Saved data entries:
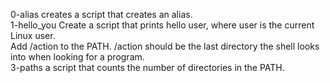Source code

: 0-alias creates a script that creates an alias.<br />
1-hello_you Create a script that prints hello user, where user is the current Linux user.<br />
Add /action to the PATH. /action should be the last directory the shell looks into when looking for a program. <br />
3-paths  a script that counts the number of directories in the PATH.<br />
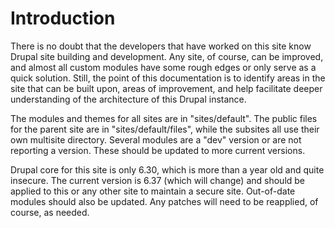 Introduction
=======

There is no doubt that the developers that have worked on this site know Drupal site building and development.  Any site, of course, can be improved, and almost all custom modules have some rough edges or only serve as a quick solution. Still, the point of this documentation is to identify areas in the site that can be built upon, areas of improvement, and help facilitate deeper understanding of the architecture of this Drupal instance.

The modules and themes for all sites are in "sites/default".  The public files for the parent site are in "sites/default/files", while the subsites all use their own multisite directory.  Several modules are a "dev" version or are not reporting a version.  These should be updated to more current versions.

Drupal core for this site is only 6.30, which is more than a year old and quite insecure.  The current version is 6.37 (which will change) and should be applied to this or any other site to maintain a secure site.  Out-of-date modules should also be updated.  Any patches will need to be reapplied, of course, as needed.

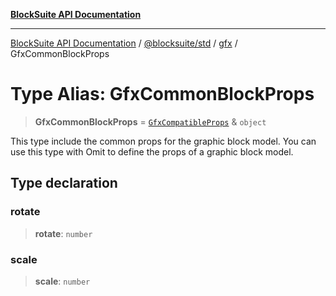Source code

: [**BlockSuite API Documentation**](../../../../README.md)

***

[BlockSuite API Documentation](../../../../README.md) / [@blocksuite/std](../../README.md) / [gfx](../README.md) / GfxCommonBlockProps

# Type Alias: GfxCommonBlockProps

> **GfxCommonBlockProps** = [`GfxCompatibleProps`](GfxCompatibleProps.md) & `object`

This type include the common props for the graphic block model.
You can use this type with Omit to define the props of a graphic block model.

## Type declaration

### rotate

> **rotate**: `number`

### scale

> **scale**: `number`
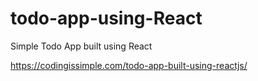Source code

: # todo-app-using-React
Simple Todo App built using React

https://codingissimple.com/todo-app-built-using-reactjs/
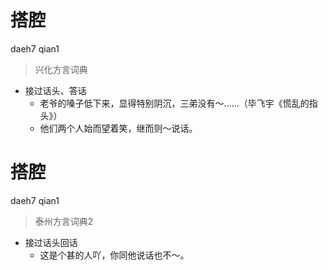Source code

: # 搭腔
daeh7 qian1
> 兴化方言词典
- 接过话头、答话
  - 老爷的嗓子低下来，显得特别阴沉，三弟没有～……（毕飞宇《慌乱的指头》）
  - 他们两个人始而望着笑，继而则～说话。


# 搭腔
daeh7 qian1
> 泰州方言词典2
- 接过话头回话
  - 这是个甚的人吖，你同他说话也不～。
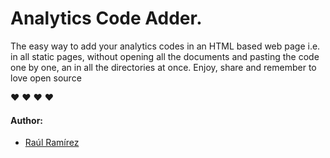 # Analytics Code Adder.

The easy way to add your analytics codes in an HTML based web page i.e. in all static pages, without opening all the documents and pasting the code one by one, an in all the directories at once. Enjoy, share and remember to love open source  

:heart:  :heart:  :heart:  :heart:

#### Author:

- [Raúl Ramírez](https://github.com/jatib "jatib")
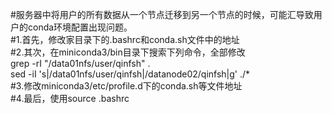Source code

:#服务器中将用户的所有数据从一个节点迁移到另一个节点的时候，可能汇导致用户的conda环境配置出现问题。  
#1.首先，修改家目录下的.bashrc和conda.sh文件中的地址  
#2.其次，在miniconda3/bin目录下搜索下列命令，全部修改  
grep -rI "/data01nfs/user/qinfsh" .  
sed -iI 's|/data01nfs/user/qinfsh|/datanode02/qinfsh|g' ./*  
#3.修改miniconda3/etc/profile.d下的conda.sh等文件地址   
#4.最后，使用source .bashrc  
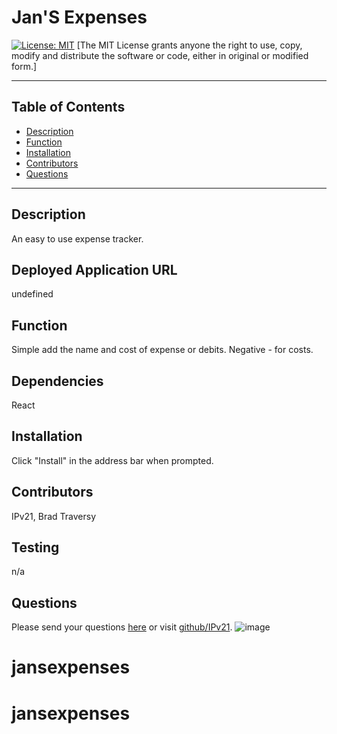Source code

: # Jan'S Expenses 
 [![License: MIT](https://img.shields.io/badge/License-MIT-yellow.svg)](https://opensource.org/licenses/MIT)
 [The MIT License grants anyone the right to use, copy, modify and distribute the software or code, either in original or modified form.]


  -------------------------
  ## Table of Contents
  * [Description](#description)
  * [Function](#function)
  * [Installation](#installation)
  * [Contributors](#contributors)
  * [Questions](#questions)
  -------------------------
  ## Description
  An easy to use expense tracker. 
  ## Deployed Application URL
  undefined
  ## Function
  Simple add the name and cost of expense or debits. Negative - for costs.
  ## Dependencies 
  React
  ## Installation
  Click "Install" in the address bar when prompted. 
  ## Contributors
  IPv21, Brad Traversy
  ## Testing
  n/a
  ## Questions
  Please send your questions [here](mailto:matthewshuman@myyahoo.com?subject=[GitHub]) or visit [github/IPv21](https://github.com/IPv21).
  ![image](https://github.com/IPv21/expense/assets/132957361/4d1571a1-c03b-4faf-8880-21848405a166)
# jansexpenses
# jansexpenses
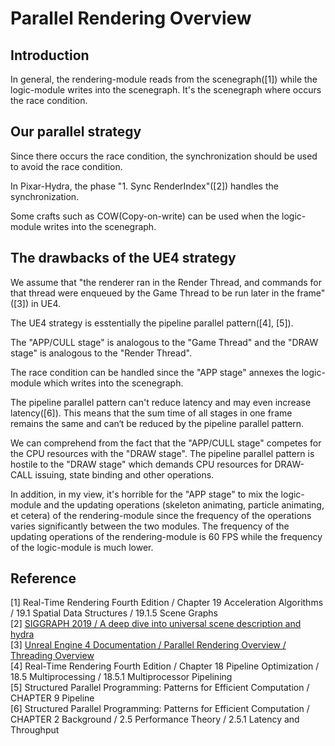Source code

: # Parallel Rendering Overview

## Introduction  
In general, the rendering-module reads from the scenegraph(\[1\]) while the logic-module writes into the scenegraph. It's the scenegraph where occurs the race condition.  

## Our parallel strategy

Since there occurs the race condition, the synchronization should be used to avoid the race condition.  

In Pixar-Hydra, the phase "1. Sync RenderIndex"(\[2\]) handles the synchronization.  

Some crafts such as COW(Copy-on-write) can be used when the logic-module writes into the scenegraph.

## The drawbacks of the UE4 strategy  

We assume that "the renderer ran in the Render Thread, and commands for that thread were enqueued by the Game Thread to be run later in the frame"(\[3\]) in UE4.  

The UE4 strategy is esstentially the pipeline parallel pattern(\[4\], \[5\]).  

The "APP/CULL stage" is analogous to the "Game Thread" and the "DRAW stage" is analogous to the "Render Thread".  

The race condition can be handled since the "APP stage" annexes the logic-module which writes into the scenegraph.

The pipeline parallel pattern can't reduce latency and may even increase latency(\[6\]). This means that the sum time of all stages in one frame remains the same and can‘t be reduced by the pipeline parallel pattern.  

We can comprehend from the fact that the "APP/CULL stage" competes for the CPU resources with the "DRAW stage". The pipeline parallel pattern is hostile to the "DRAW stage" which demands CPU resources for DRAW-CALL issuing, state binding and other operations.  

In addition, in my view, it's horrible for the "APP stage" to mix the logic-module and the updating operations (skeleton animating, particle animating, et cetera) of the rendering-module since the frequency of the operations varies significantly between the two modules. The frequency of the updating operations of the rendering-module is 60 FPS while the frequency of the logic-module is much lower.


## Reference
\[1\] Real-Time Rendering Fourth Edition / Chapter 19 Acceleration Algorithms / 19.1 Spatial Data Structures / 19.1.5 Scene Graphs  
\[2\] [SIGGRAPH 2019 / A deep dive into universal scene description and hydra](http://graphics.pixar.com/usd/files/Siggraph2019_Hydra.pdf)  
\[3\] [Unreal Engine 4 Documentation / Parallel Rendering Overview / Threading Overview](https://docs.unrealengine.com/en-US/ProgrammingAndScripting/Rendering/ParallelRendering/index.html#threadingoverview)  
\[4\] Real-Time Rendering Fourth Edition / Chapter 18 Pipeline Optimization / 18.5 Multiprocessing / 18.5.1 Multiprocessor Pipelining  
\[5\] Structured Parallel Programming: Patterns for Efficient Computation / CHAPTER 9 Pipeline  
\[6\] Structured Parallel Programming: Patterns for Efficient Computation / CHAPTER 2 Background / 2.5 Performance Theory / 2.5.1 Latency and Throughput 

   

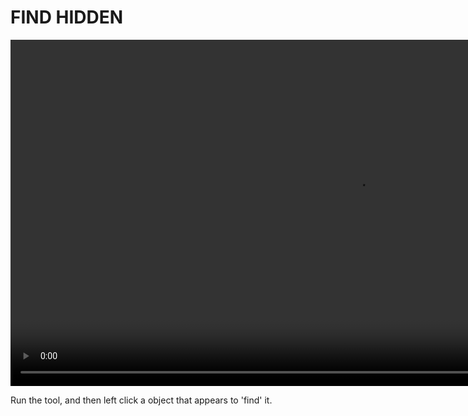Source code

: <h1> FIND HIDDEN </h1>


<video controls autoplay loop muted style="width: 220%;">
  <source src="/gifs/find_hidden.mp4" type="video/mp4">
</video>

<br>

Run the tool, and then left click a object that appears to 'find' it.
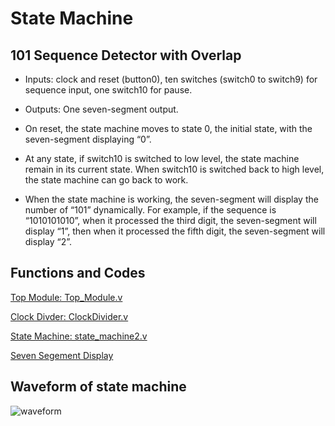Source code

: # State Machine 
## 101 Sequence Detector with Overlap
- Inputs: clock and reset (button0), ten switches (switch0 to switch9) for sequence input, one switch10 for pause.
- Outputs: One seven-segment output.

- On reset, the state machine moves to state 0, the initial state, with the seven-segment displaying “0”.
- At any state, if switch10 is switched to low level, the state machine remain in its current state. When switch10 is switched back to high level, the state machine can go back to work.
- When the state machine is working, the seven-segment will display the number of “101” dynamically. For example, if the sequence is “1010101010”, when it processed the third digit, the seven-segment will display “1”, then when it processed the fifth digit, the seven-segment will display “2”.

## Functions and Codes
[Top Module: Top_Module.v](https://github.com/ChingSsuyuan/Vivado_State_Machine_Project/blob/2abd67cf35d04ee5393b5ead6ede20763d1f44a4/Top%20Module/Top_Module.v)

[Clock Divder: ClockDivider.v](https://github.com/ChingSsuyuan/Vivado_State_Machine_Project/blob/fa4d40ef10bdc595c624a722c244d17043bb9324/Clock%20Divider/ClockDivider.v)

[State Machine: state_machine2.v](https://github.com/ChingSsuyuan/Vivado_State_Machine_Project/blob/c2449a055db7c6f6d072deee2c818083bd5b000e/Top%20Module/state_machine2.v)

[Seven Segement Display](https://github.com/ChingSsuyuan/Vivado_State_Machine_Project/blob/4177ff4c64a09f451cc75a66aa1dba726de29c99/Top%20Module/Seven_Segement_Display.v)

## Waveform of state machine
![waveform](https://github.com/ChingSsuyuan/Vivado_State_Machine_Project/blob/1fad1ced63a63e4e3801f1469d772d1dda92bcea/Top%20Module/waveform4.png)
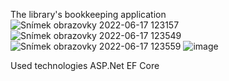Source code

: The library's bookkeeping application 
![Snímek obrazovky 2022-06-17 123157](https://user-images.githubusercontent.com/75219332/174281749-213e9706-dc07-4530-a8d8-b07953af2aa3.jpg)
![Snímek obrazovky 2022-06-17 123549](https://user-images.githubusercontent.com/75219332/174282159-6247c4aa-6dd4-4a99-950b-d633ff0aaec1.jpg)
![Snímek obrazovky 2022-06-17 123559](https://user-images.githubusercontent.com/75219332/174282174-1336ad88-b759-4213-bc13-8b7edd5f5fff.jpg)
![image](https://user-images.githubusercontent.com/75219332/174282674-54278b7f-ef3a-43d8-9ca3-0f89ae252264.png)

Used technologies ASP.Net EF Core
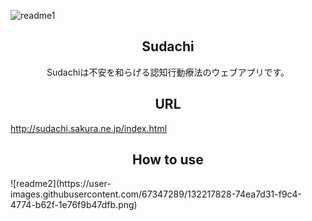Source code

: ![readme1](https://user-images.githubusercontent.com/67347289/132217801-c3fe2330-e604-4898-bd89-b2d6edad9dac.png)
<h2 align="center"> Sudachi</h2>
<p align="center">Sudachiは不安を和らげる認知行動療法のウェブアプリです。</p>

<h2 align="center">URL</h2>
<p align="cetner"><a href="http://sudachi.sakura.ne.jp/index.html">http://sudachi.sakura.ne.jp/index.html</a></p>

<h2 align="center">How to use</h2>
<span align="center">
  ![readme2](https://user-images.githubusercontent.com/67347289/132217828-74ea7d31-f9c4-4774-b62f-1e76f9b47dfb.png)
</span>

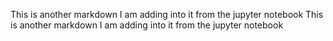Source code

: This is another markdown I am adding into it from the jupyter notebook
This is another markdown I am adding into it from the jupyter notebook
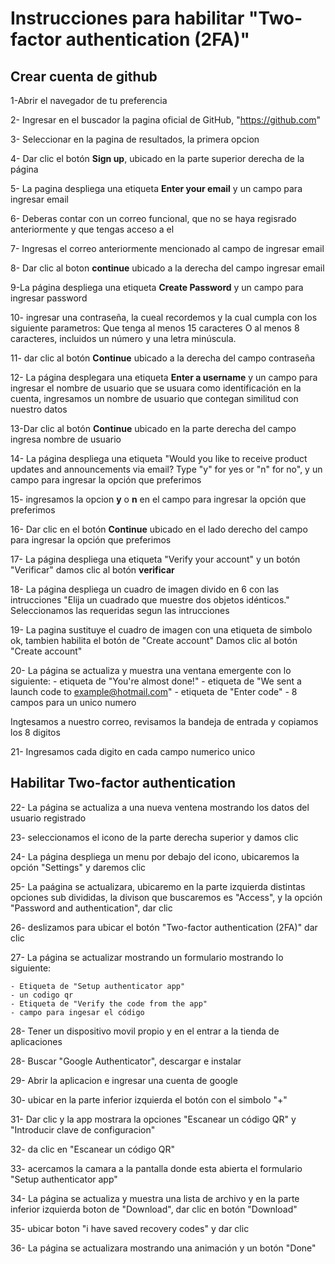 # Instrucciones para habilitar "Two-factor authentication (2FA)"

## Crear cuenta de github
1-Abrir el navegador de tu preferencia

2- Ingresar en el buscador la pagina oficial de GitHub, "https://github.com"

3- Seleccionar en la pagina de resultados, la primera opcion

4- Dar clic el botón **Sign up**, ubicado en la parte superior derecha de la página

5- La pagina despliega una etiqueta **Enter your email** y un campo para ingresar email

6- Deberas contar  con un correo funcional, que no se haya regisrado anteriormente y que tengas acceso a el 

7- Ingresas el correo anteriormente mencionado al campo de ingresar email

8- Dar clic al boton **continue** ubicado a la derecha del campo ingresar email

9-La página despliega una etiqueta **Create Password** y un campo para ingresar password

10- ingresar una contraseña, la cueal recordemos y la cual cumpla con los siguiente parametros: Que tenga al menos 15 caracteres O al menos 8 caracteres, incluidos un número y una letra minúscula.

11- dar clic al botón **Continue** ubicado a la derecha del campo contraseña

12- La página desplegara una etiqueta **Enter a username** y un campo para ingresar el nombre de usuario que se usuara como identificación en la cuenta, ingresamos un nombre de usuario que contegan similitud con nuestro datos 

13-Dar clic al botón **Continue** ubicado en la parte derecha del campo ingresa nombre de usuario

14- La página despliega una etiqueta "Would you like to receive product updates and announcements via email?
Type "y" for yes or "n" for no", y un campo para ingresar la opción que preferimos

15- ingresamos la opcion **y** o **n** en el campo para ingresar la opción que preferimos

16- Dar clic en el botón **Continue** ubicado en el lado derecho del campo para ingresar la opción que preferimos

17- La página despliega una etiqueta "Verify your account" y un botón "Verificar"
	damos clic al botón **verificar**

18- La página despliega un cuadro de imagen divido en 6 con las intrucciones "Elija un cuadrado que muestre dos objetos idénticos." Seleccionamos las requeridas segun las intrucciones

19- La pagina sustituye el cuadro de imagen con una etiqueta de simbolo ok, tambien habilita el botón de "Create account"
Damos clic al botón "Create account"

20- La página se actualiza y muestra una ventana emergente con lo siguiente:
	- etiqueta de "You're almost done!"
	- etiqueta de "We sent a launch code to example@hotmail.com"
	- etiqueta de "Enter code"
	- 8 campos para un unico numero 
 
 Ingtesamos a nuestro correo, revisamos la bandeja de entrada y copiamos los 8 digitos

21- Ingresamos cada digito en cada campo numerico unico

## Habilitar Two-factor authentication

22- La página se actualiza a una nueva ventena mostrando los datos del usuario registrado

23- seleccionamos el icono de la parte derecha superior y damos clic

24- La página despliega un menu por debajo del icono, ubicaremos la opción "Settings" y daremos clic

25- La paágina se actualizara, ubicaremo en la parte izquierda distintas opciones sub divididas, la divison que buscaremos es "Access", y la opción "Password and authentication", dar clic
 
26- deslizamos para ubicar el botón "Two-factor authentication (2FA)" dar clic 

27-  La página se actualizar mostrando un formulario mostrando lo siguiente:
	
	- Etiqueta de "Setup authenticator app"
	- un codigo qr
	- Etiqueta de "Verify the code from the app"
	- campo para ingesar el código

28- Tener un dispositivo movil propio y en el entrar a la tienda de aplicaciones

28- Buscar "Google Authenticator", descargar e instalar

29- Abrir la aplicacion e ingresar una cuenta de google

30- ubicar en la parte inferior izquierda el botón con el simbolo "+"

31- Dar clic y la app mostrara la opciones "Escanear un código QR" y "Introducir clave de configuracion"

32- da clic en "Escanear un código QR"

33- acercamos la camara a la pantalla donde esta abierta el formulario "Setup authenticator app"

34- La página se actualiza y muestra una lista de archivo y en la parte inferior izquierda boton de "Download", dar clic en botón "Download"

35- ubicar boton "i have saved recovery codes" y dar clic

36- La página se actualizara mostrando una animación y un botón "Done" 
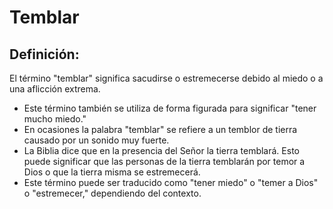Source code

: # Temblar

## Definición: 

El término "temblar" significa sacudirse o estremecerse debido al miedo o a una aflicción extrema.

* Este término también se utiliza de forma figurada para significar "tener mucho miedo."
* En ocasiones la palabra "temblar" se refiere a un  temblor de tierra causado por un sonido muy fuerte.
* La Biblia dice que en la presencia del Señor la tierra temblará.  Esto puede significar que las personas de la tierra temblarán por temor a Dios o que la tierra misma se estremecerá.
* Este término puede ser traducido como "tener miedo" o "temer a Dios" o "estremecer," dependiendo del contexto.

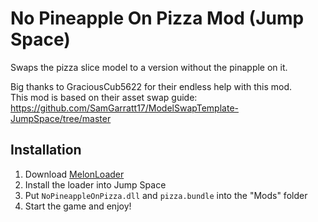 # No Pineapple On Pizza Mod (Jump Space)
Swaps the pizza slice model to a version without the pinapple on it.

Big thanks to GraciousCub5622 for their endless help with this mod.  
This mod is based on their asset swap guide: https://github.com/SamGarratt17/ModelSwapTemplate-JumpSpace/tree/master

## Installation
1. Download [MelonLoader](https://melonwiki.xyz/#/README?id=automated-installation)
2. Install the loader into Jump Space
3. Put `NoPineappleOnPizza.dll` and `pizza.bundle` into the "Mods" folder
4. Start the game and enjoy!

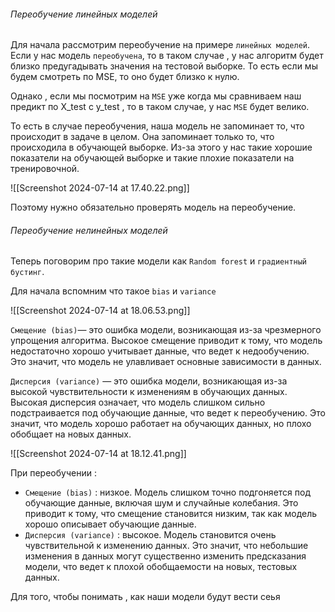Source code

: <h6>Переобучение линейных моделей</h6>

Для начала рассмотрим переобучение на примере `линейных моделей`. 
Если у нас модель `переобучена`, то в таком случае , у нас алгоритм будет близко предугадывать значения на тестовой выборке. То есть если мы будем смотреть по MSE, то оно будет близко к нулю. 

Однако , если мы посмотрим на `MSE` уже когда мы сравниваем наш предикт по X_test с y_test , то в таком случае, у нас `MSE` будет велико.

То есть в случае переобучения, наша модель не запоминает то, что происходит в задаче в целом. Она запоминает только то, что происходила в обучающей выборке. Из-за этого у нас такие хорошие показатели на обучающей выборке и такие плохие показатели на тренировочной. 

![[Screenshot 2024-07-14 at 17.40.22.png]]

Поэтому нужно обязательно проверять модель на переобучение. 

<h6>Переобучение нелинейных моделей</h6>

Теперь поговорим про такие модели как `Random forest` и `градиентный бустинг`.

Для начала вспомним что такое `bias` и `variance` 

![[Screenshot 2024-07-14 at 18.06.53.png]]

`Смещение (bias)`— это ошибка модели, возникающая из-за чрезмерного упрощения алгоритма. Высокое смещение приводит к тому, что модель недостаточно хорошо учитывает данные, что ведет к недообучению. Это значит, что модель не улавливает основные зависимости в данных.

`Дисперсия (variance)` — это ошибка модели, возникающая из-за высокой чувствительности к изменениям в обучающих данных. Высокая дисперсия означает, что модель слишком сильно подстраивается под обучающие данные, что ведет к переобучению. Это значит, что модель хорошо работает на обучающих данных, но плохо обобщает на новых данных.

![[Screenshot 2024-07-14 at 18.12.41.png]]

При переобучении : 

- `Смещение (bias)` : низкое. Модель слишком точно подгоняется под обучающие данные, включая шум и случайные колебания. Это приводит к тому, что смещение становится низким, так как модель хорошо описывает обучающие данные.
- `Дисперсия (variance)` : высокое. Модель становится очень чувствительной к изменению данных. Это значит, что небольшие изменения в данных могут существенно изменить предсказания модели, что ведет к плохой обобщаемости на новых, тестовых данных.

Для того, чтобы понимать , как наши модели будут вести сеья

TASK GOAL: What you return must be an exact retyping of the lines above starting at the line with "Some crafts such" and ending at the line with "19.1.5 Scene Graphs", and nothing besides.

REPLY TO THE TASK:
Some crafts such as COW(Copy-on-write) can be used when the logic-module writes into the scenegraph.

## The drawbacks of the UE4 strategy  

We assume that "the renderer ran in the Render Thread, and commands for that thread were enqueued by the Game Thread to be run later in the frame"(\[3\]) in UE4.  

The UE4 strategy is esstentially the pipeline parallel pattern(\[4\], \[5\]).  

The "APP/CULL stage" is analogous to the "Game Thread" and the "DRAW stage" is analogous to the "Render Thread".  

The race condition can be handled since the "APP stage" annexes the logic-module which writes into the scenegraph.

The pipeline parallel pattern can't reduce latency and may even increase latency(\[6\]). This means that the sum time of all stages in one frame remains the same and can‘t be reduced by the pipeline parallel pattern.  

We can comprehend from the fact that the "APP/CULL stage" competes for the CPU resources with the "DRAW stage". The pipeline parallel pattern is hostile to the "DRAW stage" which demands CPU resources for DRAW-CALL issuing, state binding and other operations.  

In addition, in my view, it's horrible for the "APP stage" to mix the logic-module and the updating operations (skeleton animating, particle animating, et cetera) of the rendering-module since the frequency of the operations varies significantly between the two modules. The frequency of the updating operations of the rendering-module is 60 FPS while the frequency of the logic-module is much lower.


## Reference
\[1\] Real-Time Rendering Fourth Edition / Chapter 19 Acceleration Algorithms / 19.1 Spatial Data Structures / 19.1.5 Scene Graphs  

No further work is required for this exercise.